Segment Open

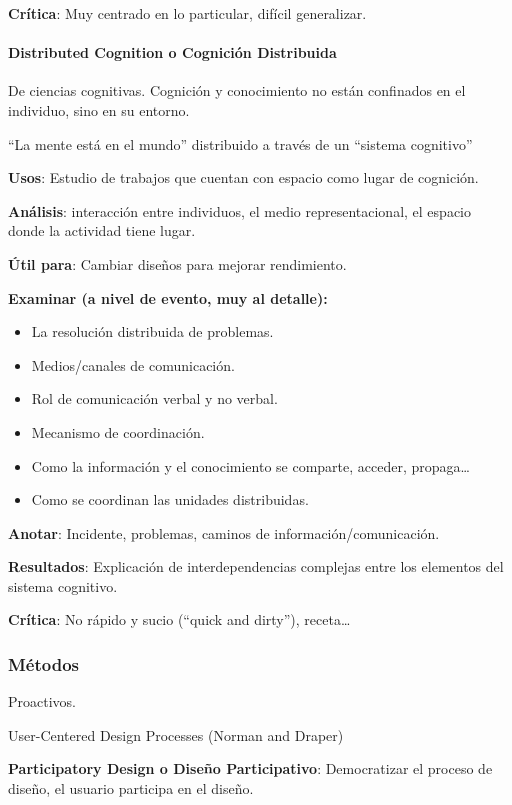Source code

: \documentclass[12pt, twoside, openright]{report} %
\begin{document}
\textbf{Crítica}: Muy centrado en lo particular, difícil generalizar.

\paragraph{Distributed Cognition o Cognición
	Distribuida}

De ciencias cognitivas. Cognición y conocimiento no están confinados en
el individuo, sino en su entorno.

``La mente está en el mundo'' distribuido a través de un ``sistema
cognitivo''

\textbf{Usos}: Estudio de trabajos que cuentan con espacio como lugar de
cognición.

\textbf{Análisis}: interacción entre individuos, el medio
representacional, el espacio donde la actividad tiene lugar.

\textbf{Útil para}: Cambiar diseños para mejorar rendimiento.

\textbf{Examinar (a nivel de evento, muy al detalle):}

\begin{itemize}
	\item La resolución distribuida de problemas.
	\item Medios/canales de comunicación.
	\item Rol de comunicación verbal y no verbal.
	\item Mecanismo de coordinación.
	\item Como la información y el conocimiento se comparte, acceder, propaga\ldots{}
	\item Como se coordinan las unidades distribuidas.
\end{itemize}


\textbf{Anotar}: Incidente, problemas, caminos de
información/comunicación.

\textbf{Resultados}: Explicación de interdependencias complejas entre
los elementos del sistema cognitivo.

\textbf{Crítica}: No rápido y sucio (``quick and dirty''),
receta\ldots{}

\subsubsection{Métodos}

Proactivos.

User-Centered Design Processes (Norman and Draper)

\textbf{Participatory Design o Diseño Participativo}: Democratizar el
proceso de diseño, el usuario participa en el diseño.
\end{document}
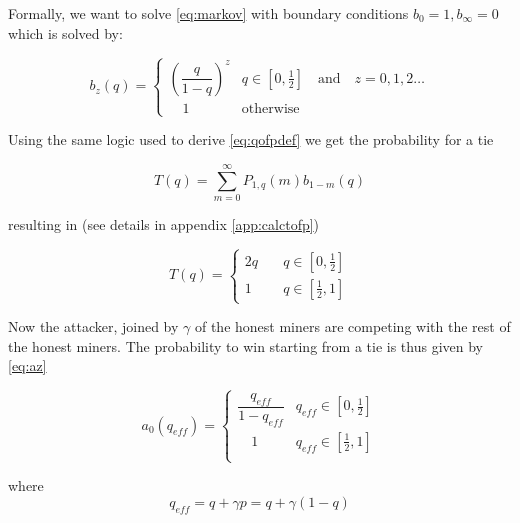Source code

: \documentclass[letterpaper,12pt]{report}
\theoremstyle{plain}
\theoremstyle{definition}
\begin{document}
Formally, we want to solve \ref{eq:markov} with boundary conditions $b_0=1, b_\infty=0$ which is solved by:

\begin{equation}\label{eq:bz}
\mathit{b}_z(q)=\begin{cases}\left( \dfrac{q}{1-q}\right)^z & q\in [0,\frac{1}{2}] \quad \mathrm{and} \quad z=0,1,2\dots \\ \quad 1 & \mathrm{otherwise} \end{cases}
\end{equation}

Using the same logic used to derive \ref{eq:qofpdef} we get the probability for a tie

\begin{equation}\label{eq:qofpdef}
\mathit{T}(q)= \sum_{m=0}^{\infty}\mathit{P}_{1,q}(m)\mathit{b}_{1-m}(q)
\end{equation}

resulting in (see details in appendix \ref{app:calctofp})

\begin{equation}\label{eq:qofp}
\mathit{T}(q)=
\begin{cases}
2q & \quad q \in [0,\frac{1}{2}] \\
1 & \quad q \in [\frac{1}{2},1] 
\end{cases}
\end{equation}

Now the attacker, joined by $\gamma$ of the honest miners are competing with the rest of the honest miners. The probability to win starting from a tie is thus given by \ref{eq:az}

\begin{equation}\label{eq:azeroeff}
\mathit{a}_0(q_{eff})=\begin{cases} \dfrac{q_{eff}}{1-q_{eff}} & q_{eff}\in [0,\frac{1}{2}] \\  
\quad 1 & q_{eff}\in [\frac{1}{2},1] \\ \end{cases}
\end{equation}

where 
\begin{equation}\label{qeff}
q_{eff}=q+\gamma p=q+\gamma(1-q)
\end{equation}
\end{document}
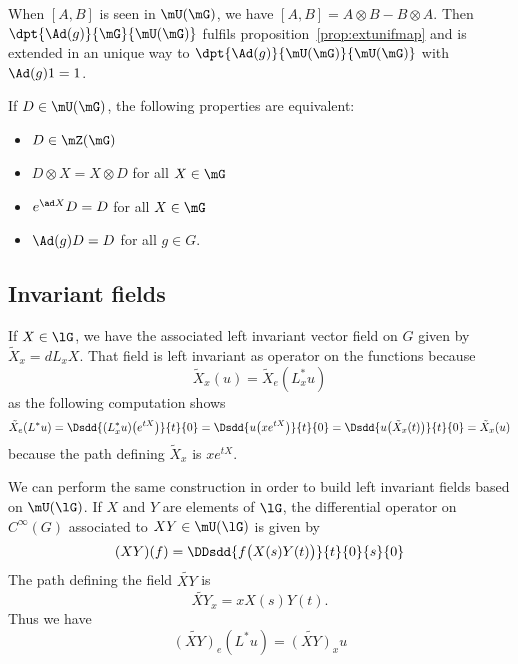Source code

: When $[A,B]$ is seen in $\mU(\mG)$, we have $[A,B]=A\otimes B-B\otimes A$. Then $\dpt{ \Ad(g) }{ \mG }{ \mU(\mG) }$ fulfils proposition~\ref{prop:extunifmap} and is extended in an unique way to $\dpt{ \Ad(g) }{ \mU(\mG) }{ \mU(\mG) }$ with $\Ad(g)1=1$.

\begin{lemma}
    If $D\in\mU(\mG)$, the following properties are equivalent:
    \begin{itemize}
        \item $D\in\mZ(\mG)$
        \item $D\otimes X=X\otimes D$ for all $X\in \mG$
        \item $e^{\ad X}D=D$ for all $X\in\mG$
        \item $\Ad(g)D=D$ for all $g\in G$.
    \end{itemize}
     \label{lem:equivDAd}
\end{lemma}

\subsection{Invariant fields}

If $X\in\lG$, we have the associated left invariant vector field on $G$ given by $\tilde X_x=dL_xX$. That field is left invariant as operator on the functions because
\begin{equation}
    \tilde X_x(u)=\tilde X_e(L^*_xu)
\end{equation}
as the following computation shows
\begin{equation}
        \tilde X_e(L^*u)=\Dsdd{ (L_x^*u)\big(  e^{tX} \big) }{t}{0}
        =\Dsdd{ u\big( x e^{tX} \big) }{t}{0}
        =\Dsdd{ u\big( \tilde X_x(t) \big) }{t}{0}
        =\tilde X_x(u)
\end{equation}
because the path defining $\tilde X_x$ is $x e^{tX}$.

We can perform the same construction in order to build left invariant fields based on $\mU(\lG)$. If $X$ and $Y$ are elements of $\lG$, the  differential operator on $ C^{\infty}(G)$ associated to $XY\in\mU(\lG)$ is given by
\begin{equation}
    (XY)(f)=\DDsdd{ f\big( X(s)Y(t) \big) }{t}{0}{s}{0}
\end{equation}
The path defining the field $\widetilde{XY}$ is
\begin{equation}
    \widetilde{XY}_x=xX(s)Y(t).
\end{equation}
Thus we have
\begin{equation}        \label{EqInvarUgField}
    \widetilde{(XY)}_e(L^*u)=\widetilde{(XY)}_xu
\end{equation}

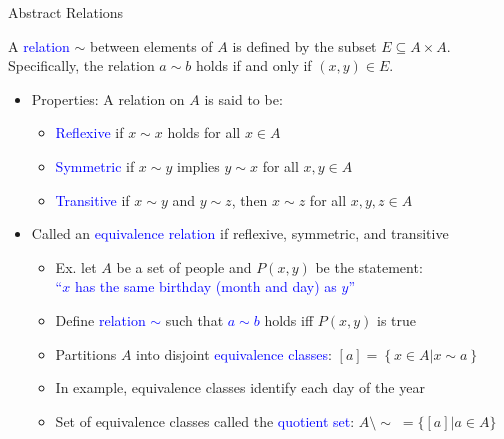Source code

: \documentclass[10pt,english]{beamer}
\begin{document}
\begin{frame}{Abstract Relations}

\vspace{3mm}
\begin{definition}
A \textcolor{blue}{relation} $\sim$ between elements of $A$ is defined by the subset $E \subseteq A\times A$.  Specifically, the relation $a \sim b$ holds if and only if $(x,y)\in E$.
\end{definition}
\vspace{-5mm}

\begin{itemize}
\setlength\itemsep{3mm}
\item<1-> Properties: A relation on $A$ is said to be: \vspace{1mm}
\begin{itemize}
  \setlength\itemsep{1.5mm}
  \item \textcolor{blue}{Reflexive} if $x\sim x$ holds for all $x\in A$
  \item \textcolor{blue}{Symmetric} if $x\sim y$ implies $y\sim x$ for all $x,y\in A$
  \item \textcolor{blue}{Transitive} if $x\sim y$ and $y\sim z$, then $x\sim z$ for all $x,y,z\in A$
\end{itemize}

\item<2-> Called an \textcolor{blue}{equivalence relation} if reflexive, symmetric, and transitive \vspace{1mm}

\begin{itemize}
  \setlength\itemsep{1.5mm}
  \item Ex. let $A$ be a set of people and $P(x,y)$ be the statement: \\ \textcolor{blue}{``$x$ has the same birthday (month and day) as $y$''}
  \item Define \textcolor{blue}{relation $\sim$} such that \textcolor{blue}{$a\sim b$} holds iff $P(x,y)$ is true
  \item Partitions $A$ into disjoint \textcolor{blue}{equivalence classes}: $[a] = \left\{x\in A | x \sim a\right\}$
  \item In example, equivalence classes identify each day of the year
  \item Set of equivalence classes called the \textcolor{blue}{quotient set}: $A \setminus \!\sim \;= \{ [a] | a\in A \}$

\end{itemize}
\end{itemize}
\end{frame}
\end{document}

Segment Closed

Exercise description » What lines in the data hold the word "quad"? Return them.

Exercise response »
\mathit{b}_z(q)=\begin{cases}\left( \dfrac{q}{1-q}\right)^z & q\in [0,\frac{1}{2}] \quad \mathrm{and} \quad z=0,1,2\dots \\ \quad 1 & \mathrm{otherwise} \end{cases}
2q & \quad q \in [0,\frac{1}{2}] \\
1 & \quad q \in [\frac{1}{2},1] 
\quad 1 & q_{eff}\in [\frac{1}{2},1] \\ \end{cases}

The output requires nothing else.